Glossary¶
Note
For terms related to the SCION protocol we use the glossary of The Complete Guide to SCION.
- Anapaya Appliance¶
The Anapaya Appliance is a software package implementing the SCION protocol. It can be configured as a CORE, EDGE or GATE.
- Anapaya CORE¶
- Anapaya EDGE¶
- Anapaya GATE¶
- Autonomous System (AS).¶
An Autonomous System is a network under a common administrative control. For example, the network of an Internet service provider, company, or university can constitute an AS. If an organizational entity operates multiple networks that are not directly connected through a local area network, then the different networks are considered different ASes in SCION.

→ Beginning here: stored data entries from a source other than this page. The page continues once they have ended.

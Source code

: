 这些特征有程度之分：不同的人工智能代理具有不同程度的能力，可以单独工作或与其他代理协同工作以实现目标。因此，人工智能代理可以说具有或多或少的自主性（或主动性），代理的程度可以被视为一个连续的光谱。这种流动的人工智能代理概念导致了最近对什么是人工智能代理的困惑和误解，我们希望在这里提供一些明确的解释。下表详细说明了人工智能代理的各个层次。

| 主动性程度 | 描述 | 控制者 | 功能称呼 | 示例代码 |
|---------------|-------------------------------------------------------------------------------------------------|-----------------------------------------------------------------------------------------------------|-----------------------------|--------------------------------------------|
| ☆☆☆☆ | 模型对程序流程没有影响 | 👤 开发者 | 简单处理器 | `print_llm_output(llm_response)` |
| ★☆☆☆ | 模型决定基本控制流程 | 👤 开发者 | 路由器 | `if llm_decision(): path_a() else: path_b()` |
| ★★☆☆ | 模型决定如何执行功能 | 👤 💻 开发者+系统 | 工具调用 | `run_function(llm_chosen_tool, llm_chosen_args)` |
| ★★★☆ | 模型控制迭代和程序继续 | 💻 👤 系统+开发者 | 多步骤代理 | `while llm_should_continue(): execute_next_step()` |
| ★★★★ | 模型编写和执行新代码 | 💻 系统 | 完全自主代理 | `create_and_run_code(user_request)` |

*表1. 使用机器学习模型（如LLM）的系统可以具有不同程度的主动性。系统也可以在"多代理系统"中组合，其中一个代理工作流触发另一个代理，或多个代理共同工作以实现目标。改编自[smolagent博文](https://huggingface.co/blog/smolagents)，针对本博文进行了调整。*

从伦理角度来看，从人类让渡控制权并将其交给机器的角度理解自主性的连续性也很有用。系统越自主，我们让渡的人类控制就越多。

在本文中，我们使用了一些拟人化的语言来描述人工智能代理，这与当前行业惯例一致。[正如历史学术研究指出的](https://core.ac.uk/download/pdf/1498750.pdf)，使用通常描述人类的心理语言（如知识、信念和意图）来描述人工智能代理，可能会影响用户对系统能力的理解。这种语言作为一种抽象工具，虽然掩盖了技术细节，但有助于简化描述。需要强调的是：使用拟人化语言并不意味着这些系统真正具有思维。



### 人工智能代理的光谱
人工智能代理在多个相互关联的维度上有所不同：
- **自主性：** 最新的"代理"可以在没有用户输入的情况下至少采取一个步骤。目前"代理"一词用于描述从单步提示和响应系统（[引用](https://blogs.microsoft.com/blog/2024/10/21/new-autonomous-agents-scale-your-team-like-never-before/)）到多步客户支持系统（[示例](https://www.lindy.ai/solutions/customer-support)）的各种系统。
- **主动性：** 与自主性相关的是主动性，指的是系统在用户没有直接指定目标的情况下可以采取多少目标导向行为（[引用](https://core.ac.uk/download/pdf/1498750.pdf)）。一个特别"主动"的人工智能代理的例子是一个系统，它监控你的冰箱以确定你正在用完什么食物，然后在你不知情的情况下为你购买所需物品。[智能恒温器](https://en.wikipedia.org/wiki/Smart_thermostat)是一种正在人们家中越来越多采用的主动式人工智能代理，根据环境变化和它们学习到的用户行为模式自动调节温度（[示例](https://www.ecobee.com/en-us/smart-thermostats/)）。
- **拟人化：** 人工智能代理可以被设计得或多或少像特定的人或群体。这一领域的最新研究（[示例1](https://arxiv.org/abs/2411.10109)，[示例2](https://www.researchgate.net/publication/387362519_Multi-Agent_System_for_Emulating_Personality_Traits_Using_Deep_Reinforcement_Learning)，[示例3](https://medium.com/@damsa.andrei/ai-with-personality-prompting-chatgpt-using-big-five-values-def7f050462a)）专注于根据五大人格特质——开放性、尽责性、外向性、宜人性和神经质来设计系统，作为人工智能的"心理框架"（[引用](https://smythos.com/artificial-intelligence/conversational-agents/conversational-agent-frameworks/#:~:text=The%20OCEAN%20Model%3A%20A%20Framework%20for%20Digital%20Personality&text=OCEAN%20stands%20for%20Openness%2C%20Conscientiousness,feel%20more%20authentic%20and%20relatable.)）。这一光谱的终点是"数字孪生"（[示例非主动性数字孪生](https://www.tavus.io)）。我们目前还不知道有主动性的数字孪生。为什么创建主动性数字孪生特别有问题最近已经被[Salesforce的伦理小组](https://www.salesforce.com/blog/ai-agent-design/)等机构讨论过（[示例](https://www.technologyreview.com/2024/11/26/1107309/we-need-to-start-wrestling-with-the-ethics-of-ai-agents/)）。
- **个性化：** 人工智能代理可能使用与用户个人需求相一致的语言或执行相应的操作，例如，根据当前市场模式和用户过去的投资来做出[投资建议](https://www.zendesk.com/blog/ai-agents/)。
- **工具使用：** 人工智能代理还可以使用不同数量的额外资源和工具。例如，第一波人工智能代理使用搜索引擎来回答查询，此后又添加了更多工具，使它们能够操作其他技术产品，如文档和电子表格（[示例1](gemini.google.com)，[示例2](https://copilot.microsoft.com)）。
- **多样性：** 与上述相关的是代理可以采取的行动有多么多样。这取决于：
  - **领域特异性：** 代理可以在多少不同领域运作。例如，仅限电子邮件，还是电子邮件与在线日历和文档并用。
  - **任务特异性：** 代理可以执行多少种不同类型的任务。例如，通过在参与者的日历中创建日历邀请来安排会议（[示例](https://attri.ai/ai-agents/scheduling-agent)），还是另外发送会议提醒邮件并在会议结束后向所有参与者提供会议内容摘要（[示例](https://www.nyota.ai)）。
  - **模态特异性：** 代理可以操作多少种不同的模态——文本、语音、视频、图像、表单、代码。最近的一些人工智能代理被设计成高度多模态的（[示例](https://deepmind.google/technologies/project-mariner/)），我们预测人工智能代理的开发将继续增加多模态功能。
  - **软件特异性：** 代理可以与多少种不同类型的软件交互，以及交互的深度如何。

- Certificate Authority (CA)¶
A Certificate Authority (CA) is a trusted entity that issues digital certificates. These certificates typically bind a domain name to a public key. In SCION these certificates are used to assure the authenticity of ASes.
- Control Plane¶
The SCION control plane is responsible for the propagation and discovery of network paths, i.e., for the exchange of routing information between network nodes. The control plane thus determines where traffic can be sent and deals with questions such as how routes are established, which paths exist, what quality individual links offer, etc. Within a SCION AS, such functionalities are carried out by the control service. Packet forwarding is instead a task pertaining to the data plane.
- Core AS¶
In SCION networks, a core AS is an AS which has some additional duties such as initiating the beaconing for path discovery. Furthermore, a core AS needs to manage and distribute the ISD’s trust related information (TRC).
- Data Plane¶
The data plane (sometimes also referred to as the forwarding plane) is responsible for forwarding data packets that end hosts have injected into the network. After routing information has been disseminated by the control plane, packets are forwarded according to such information by the data plane.
- IP-in-SCION-Tunneling¶
The IP-in-SCION-Tunneling mechanism enables common IP traffic to be transported over SCION. A service provider and service consumer can communicate via standard IP traffic that is tunneled through the SCION network.
- Isolation Domain (ISD)¶
In SCION, autonomous systems (ASes) are organized into logical groups called isolation domains or ISDs. Each ISD consists of ASes that span an area with a uniform trust environment (i.e., a common jurisdiction). A possible model is for ISDs to be formed along national boundaries or federations of nations.
- Path¶
In SCION, a network path is a defined route that a packet traverses. The path consists of a sequence of hops. Each hop consists of a SCION ISD-AS and an ingress and egress interface. Two parties that want to communicate use an end-to-end path, that is constructed based on a set of up to three path segments.
- Path Segment¶
Path Segments are generated through the beaconing process, which is initiated by the core ASes. There exist three types of path segments: core, up and down path segments. A core path segment is a path between cores, while an up path segment is a path segment from a non-core AS to a core AS. Down path segments are the same as up path segments but in reverse direction. These path segments are used to form an end-to-end path which consist of maximum an up, a core and a down path segment.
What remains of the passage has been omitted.